Skip to content

Neural models

The aindo.rdml.synth module allows to:

  1. Preprocess columns within each table.
  2. Train generative models on relational tabular data.
  3. Generate synthetic data.
  4. Perform predictive tasks on relational tabular data.

To illustrate the full process, from preprocessing to synthetic data generation, in the following sections we will use the Airbnb Open Data dataset. The original dataset consists of a single table, but upon further inspection, it is clear that we can rearrange it in a more "natural" form, by splitting it into two tables:

  1. A table host, with primary key host_id.
  2. A table listings, with primary key id and foreign key host_id, referring to the primary key of host.

Both tables have a text column, host_name in host, and name in listings. For simplicity, we will focus here on the latter, however the same operations can be performed on the host table too.

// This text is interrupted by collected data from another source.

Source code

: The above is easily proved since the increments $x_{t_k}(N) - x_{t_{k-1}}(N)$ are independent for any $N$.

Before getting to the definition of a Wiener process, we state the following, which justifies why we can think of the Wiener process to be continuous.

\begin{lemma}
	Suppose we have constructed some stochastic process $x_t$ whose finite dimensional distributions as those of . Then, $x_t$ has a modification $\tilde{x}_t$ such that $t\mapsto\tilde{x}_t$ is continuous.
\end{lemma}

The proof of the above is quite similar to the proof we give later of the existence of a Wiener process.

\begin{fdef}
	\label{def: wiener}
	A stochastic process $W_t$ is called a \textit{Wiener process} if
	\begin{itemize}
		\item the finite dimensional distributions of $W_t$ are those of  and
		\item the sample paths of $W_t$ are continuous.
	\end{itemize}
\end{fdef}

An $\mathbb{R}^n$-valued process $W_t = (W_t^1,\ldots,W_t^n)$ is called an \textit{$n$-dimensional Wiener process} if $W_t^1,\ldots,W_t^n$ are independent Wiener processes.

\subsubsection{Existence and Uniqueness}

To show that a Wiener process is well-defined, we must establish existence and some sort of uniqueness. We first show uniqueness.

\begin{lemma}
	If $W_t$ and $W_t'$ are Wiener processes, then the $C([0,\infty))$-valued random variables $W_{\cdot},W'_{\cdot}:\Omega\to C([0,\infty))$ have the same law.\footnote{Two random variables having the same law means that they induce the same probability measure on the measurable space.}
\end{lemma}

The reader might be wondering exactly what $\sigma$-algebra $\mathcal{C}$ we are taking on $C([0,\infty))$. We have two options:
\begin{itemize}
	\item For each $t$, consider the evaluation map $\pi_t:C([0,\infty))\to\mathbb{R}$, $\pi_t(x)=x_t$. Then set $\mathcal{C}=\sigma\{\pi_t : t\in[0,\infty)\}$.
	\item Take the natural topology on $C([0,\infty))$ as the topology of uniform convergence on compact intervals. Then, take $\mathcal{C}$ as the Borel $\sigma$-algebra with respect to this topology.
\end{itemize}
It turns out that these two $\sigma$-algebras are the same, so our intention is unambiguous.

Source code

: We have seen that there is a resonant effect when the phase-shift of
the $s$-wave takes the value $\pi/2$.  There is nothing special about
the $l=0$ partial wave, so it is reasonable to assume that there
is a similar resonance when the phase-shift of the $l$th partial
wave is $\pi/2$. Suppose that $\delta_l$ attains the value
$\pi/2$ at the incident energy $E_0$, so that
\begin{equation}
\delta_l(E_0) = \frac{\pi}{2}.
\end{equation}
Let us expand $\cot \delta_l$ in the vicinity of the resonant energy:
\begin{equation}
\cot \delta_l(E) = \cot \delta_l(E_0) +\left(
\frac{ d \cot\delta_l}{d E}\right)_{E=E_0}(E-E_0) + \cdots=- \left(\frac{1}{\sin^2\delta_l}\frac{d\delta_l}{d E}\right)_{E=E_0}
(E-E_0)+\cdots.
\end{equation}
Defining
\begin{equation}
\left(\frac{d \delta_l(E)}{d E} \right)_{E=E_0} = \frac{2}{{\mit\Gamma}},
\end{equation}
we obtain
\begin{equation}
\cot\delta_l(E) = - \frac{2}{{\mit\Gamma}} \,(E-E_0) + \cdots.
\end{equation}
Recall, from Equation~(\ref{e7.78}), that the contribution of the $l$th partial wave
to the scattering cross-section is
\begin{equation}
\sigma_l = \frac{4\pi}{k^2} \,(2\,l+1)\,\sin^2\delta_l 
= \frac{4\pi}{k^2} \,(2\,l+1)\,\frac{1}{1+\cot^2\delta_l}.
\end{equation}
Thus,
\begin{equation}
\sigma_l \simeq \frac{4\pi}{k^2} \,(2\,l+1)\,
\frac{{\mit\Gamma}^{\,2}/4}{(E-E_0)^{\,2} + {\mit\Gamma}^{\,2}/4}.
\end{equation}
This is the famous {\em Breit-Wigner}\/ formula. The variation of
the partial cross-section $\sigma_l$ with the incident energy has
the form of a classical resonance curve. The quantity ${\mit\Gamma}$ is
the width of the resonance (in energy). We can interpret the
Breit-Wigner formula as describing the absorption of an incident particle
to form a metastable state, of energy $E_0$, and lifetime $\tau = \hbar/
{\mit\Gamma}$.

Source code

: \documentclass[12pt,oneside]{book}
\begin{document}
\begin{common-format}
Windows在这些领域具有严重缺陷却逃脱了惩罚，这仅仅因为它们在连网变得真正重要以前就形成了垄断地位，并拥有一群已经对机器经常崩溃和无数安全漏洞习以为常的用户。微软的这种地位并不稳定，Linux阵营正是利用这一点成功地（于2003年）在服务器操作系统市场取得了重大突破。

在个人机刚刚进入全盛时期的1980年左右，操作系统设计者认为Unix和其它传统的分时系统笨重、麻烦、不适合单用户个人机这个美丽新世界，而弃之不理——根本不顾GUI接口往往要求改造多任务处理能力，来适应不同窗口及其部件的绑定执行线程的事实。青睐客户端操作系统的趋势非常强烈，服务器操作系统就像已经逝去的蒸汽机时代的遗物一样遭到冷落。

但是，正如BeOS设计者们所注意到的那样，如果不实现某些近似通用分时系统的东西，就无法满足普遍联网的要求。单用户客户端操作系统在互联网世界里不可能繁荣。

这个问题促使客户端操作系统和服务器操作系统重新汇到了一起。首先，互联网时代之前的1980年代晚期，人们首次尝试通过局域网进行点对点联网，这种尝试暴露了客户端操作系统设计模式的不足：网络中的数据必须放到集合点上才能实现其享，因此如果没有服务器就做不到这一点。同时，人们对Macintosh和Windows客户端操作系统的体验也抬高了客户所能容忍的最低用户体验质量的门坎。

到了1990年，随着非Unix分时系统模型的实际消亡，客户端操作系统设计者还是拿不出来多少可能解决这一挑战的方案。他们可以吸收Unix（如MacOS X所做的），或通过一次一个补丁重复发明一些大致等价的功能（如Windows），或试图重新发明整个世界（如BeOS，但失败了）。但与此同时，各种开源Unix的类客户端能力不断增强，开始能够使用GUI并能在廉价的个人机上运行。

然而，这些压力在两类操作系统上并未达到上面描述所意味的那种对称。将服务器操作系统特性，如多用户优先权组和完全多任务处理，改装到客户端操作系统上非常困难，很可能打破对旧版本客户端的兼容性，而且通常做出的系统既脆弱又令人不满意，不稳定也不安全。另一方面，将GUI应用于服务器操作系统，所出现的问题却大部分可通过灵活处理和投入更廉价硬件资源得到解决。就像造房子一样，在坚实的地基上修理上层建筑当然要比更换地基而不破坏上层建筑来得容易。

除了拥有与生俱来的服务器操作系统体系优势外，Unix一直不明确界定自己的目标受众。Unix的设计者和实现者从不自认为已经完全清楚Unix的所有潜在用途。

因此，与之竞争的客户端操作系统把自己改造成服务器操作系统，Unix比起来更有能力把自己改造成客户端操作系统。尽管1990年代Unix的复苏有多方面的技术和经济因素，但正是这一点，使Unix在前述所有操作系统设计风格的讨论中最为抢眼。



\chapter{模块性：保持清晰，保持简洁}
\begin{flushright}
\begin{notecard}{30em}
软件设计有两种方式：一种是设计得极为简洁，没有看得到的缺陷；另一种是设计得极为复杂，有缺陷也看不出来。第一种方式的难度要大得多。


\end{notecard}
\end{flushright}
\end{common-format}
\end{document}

We can define the Schema and load the data, as follows:

import pandas as pd

from aindo.rdml.relational import Schema, Table, Column, PrimaryKey, ForeignKey, RelationalData


schema = Schema(
  host=Table(
      host_id=PrimaryKey(),
      host_name=Column.TEXT,
      calculated_host_listings_count=Column.NUMERIC,
  ),
  listings=Table(
      id=PrimaryKey(),
      host_id=ForeignKey(parent="host"),
      name=Column.TEXT,
      neighbourhood_group=Column.CATEGORICAL,
      neighbourhood=Column.CATEGORICAL,
      latitude=Column.NUMERIC,
      longitude=Column.NUMERIC,
      room_type=Column.CATEGORICAL,
      price=Column.INTEGER,
      minimum_nights=Column.INTEGER,
      number_of_reviews=Column.INTEGER,
      last_review=Column.DATETIME,
      reviews_per_month=Column.NUMERIC,
      availability_365=Column.INTEGER,
  ),
)
df = pd.read_csv("path/to/airbnb.csv")
dfs = {
    "host": df.loc[:, list(schema.tables["host"].all_columns)].drop_duplicates(),
    "listings": df.loc[:, list(schema.tables["listings"].all_columns)],
}
data = RelationalData(data=dfs, schema=schema)

In the following sections we will often refer to the Airbnb dataset to provide examples of the different operations showcased. In the Airbnb script, a full end-to-end example using the Airbnb dataset is laid out, and both text columns are taken in into account.